Publicado en Las Provincias, 5 de enero de 2024
Salvador Peiró i Gregori
En la experiencia democrática española encontramos momentos-clave que han priorizado el bien común sobre intereses personales (acuerdo constituyente de 1977-78, los Pactos de la Moncloa, la armonización autonómica, etc.). En otros momentos, mientras los dos partidos mayoritarios “formalmente” conversaban mirando el bien común, uno de ellos gestionaba solapadamente otro pacto contradictorio con lo declarado. Esto ha traído una crisis política que ocasiona enfrentamiento causado sin escrúpulos.
Los debates parlamentarios son una punta del iceberg, pues antes –tal vez, mucho antes– ya hubo negociaciones con acuerdos muy concretos. La bondad o deficiencia de esto estriba en el modo y fin, así como el marco, con que se realicen.
Es decir, conversar es imprescindible en política; pues, ésta, más que noción o teoría, es una actividad de quien tiene autoridad política, o aspira a administrar los asuntos de una comunidad o estado. Como la cosa pública no es monolítica, la pluralidad de actitudes ante la realidad toma matices e, incluso, planteamientos opuestos.
El proceso dialógico no opera sin ningún fundamento. Cada partido, al presentarse a las elecciones, ha presentado su modelo de administración y gestión política. En estas declaraciones se expresan unas líneas rojas intraspasables. Al propio tiempo, convergiendo en ello, hay un condicionante contenido en un marco normativo; esto es: el bien común y la Ley-Constitución. Ambos aspectos están guiados por el respeto a la libertad y a la justicia, que contempla la igualdad de todos, sin discriminar más a unos que a otros.
El proceso dialógico podría no tener presente los condicionantes –bien común y constitución– ni el determinante –justicia: libertad en igualdad. Entonces, no se trata de palabrerías sobre valores, sino ver la aplicación real, mirando los sucesos. Por ejemplo, la cantidad de euros a transferir por votos ¿sería equitativa?, o si la modificación de la gestión local o autonómica respetase la idiosincrasia de las poblaciones…

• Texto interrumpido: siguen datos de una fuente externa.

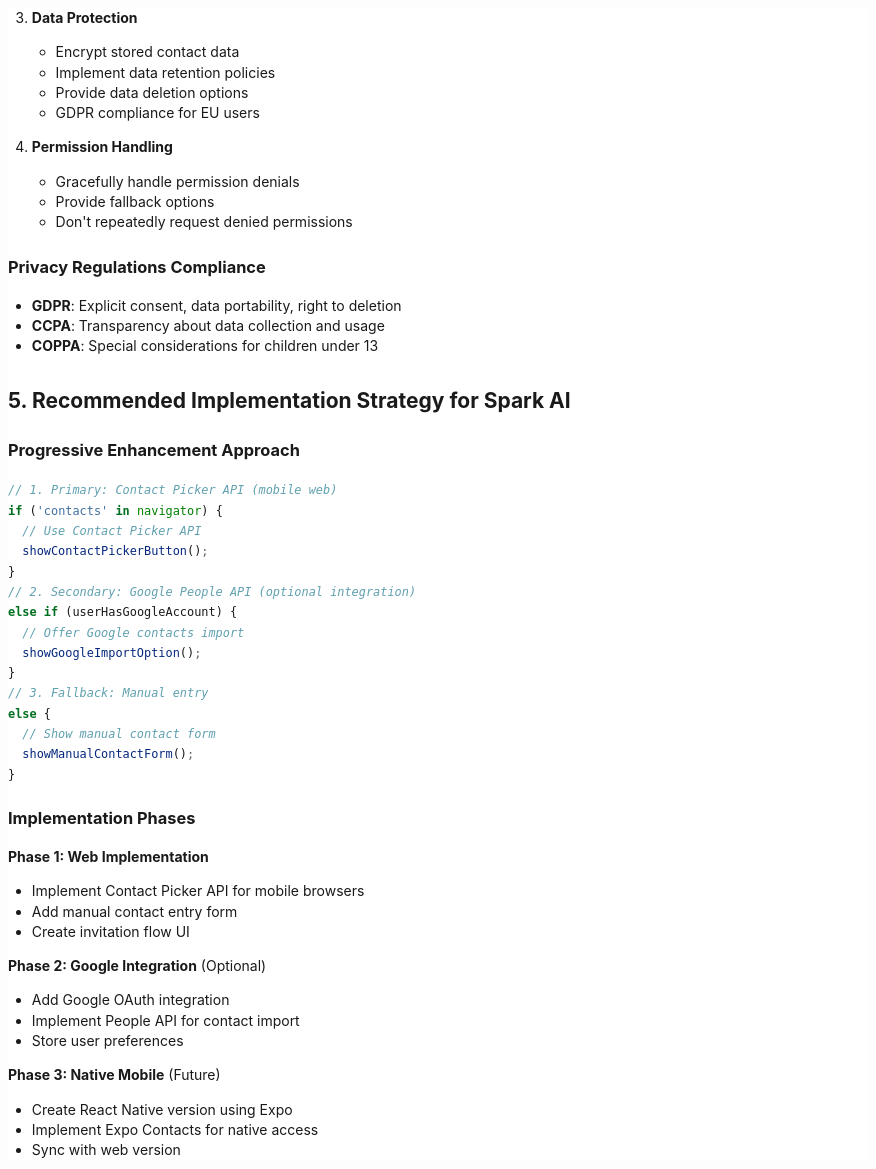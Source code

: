 3. **Data Protection**
   - Encrypt stored contact data
   - Implement data retention policies
   - Provide data deletion options
   - GDPR compliance for EU users

4. **Permission Handling**
   - Gracefully handle permission denials
   - Provide fallback options
   - Don't repeatedly request denied permissions

### Privacy Regulations Compliance

- **GDPR**: Explicit consent, data portability, right to deletion
- **CCPA**: Transparency about data collection and usage
- **COPPA**: Special considerations for children under 13

## 5. Recommended Implementation Strategy for Spark AI

### Progressive Enhancement Approach

```javascript
// 1. Primary: Contact Picker API (mobile web)
if ('contacts' in navigator) {
  // Use Contact Picker API
  showContactPickerButton();
} 
// 2. Secondary: Google People API (optional integration)
else if (userHasGoogleAccount) {
  // Offer Google contacts import
  showGoogleImportOption();
} 
// 3. Fallback: Manual entry
else {
  // Show manual contact form
  showManualContactForm();
}
```

### Implementation Phases

**Phase 1: Web Implementation**
- Implement Contact Picker API for mobile browsers
- Add manual contact entry form
- Create invitation flow UI

**Phase 2: Google Integration** (Optional)
- Add Google OAuth integration
- Implement People API for contact import
- Store user preferences

**Phase 3: Native Mobile** (Future)
- Create React Native version using Expo
- Implement Expo Contacts for native access
- Sync with web version

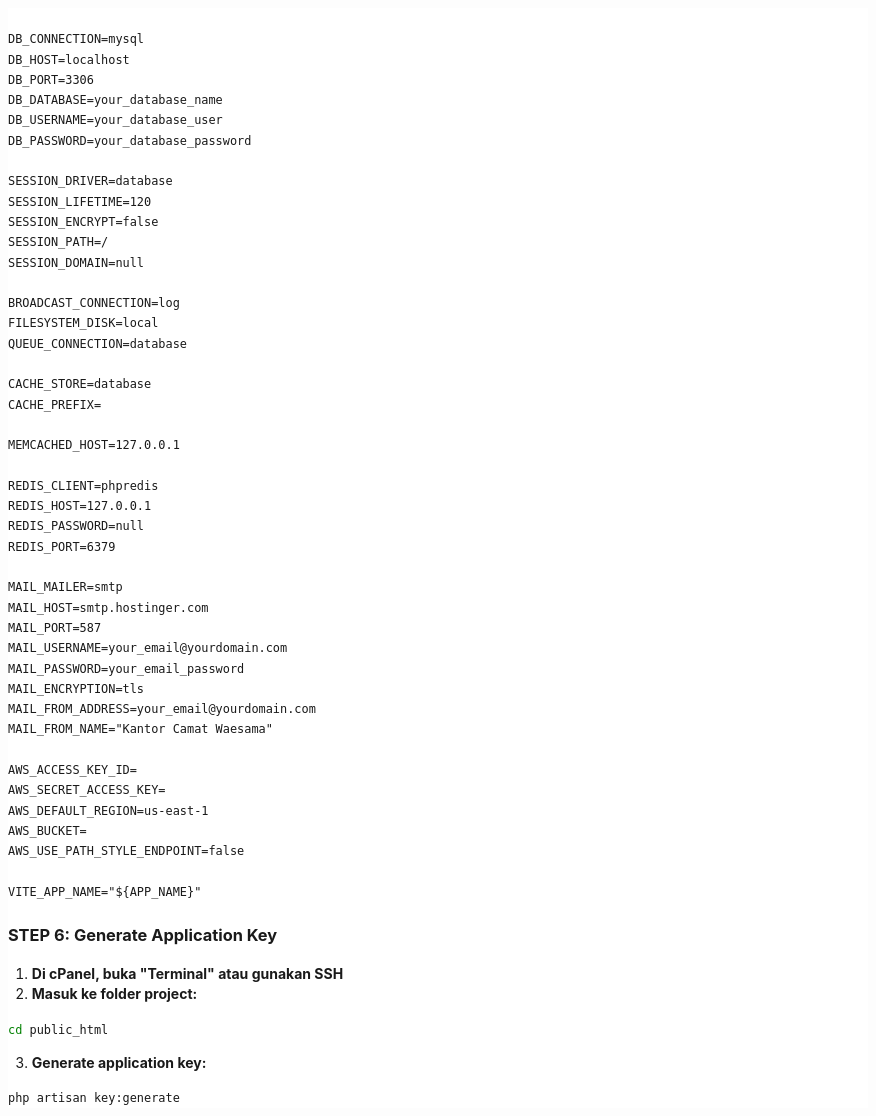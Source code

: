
 ```env

DB_CONNECTION=mysql
DB_HOST=localhost
DB_PORT=3306
DB_DATABASE=your_database_name
DB_USERNAME=your_database_user
DB_PASSWORD=your_database_password

SESSION_DRIVER=database
SESSION_LIFETIME=120
SESSION_ENCRYPT=false
SESSION_PATH=/
SESSION_DOMAIN=null

BROADCAST_CONNECTION=log
FILESYSTEM_DISK=local
QUEUE_CONNECTION=database

CACHE_STORE=database
CACHE_PREFIX=

MEMCACHED_HOST=127.0.0.1

REDIS_CLIENT=phpredis
REDIS_HOST=127.0.0.1
REDIS_PASSWORD=null
REDIS_PORT=6379

MAIL_MAILER=smtp
MAIL_HOST=smtp.hostinger.com
MAIL_PORT=587
MAIL_USERNAME=your_email@yourdomain.com
MAIL_PASSWORD=your_email_password
MAIL_ENCRYPTION=tls
MAIL_FROM_ADDRESS=your_email@yourdomain.com
MAIL_FROM_NAME="Kantor Camat Waesama"

AWS_ACCESS_KEY_ID=
AWS_SECRET_ACCESS_KEY=
AWS_DEFAULT_REGION=us-east-1
AWS_BUCKET=
AWS_USE_PATH_STYLE_ENDPOINT=false

VITE_APP_NAME="${APP_NAME}"
```

### STEP 6: Generate Application Key

1. **Di cPanel, buka "Terminal" atau gunakan SSH**
2. **Masuk ke folder project:**
```bash
cd public_html
```
3. **Generate application key:**
```bash
php artisan key:generate
```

Si antes de formular una propuesta no se atendiera al bien de cada uno y todos los ciudadanos, si en eso hubiese daño para la dignidad de alguna persona o grupo –más paro, incremento de los pobres, desvalorización de empresas, menoscabo de instituciones, etc. –nos podríamos preguntar si se ha planteado la finalidad en el proceso negociador, o es un “toma eso a cambio de que me voten tus diputados”. En tal sentido, ¿la decisión es la del líder, que ordenara y los demás acatan acríticamente? Sin embargo, se pudiera objetar que no, que no es sólo de un caudillaje, que se trata de todo el partido… Entonces, estaríamos ante el “dictat” de un grupo. En ambos casos históricamente sabemos las consecuencias sociales y culturales de ese proceder.
Hay que cuidar en no falsear la realidad, contrariando la exigencia debida al contenido del programa real (el que se expuso, enfatizando lo más importante, materialmente hablando). Así, soplando sobre las cenizas, constataríamos que sólo queda el poder y el logro del propio deseo, que sacrifica el bien de todos y cada uno de los ciudadanos. De tal proceder ya nos avisan los clásicos sobre el peligro de la dictadura.

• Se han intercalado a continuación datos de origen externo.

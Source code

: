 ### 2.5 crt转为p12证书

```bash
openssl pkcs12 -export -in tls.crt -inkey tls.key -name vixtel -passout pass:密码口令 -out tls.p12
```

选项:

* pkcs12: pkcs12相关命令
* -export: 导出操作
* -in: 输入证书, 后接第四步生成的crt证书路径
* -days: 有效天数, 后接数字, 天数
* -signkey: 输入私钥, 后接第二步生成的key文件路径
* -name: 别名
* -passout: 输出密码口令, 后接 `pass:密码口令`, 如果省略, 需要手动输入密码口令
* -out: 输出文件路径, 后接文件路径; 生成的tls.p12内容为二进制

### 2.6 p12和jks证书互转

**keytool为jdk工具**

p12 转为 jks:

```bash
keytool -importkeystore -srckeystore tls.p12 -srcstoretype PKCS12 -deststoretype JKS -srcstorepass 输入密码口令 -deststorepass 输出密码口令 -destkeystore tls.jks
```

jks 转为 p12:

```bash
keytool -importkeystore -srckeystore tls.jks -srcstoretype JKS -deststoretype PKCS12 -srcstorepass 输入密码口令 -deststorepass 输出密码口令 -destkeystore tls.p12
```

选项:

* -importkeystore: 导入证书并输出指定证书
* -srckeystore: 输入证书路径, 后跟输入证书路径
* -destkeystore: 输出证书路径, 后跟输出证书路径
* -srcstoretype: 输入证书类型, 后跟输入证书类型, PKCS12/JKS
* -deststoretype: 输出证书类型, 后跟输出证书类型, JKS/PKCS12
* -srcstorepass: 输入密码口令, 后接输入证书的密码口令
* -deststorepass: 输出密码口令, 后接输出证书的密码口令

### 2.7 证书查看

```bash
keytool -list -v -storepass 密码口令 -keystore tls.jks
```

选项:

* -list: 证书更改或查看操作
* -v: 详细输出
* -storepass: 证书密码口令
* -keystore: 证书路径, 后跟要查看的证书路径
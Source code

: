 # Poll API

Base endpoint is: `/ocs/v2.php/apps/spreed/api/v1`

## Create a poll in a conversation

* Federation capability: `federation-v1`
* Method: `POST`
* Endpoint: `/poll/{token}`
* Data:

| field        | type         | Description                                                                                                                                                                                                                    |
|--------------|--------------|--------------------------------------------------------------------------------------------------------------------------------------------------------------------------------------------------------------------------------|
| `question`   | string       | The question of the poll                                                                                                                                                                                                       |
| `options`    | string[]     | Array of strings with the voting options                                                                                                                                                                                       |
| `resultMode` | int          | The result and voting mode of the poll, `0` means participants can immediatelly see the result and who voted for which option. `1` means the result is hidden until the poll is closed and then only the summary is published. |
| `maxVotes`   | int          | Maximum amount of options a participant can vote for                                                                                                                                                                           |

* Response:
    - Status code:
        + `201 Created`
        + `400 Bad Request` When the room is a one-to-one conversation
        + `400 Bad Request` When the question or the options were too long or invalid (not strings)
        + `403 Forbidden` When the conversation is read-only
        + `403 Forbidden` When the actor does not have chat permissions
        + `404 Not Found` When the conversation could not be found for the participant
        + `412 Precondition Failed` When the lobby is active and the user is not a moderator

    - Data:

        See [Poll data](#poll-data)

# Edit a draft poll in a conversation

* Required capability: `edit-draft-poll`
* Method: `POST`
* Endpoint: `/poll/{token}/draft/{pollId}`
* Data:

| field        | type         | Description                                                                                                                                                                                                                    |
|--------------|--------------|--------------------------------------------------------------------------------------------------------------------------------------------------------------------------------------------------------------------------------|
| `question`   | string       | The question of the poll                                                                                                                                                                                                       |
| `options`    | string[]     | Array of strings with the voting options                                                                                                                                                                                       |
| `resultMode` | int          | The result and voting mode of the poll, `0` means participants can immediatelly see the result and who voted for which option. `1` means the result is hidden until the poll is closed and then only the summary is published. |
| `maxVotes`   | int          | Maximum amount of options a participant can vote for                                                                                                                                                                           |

Habría que rectificar, en el sentido de que hay un logos –que es lo más opuesto al mero capricho o deseo de poder personal– que sostiene la constitución y las instituciones, así como los procesos dialógicos consecuentes –conversaciones, debates, acuerdos, pactos… –, sin lo cual las instituciones resultarían irrelevantes, sin cuyo respeto se traería daño a la dignidad de cada ciudadano.
El espíritu constituyente no es mera ideología, es análogo a los DDHH, pues está anclado en las venas de cada ciudadano y se ha transmitido de generación en generación. Esto lo encarna la gente corriente (por ejemplo, en la Comunidad Valenciana: la lengua valenciana, su historia, costumbres, fiestas, altura de miras, etc. el trellat), que se canalizan mediante valores fundamentales, en la justicia, la responsabilidad, la participación –libertad para– y no sentirse como una cosa que se la compra o se la vende a cambio de conseguir el “poderío”.
Para hacer política conversacional habría que seguir un acuerdo racional, lo cual no es una mezcla de lo subjetivo del vendedor ferial, con semántica de palabras-valores, con contenido hueco; esta combinación estaría contaminada por tal subjetivismo, que no llega a delimitarse por ideas, sino del pesebre.
El diálogo político debería ser riguroso, abierto, sin contradicciones ni mentiras o medias verdades. Se trata de exigirse aceptando –no forzando– la ley, por muy difícil, o contrario al deseo individualista que resulte; incluye aceptar, incluso, la renuncia a posturas personales y partidistas. Hay que mirar el bien del votante, no de los electos.